* [Problem] What is the number of lines in these records that hold the word "before"? Reply with that number alone.

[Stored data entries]
========

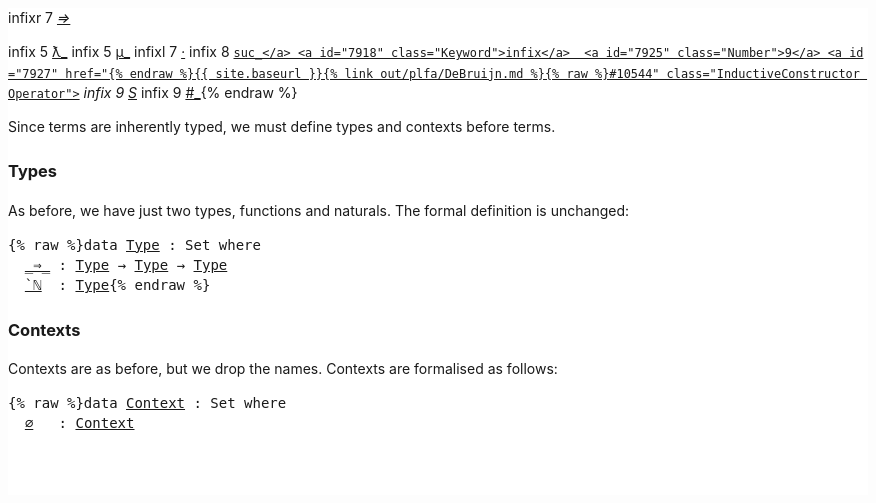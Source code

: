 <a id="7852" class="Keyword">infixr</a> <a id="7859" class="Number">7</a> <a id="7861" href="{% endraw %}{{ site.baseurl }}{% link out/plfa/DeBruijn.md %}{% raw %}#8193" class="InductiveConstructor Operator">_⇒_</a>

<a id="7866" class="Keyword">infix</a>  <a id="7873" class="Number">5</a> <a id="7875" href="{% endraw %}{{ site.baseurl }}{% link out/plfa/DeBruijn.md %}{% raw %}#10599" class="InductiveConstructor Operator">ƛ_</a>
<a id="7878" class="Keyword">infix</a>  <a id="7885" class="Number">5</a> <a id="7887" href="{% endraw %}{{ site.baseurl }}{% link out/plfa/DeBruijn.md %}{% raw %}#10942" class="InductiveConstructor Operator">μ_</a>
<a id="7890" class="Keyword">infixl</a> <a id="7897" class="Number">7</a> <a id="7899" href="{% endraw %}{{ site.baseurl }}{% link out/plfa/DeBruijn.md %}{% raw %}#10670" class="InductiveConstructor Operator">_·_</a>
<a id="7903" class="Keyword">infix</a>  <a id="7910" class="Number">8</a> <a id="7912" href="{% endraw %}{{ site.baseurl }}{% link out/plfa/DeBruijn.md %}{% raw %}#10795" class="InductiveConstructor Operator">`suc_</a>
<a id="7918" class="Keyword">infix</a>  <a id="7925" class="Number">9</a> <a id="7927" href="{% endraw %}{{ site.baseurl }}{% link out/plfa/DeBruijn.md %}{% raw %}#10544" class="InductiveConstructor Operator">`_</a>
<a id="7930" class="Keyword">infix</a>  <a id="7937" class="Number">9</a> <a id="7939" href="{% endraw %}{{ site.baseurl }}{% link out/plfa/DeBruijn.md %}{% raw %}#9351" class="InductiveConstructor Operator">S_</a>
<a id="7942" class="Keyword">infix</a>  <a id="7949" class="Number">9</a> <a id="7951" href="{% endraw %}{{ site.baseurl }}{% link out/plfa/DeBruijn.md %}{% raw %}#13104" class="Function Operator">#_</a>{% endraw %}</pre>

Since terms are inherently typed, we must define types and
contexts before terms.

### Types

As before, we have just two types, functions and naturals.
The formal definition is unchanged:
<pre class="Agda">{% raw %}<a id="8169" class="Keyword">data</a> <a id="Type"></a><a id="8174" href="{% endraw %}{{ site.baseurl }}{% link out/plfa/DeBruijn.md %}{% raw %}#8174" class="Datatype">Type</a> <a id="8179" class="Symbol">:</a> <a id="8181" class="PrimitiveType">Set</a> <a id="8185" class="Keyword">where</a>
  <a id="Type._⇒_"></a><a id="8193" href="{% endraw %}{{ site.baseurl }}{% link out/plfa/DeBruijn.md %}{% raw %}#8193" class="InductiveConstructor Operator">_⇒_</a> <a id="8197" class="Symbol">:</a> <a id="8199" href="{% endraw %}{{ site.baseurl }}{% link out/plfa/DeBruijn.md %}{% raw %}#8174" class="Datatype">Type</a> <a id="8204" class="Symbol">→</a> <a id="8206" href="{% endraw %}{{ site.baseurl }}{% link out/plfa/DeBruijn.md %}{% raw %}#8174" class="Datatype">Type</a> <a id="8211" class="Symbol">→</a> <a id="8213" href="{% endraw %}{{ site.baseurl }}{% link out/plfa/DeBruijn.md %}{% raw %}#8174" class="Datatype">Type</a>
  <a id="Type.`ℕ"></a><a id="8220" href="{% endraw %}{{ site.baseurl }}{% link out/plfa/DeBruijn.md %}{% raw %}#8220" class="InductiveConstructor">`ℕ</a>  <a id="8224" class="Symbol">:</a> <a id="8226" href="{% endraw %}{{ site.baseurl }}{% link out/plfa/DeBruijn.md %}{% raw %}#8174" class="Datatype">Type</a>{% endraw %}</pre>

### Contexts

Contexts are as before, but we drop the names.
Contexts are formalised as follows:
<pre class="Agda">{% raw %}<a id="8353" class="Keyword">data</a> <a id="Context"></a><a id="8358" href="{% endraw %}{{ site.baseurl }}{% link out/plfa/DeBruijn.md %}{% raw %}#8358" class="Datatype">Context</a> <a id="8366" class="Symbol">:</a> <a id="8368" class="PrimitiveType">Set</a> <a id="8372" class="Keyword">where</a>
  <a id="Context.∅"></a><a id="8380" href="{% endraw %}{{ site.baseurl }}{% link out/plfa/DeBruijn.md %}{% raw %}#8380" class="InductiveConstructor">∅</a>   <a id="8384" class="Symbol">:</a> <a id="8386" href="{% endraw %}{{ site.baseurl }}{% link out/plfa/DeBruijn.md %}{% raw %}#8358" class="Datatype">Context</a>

========

* [Answer box] 3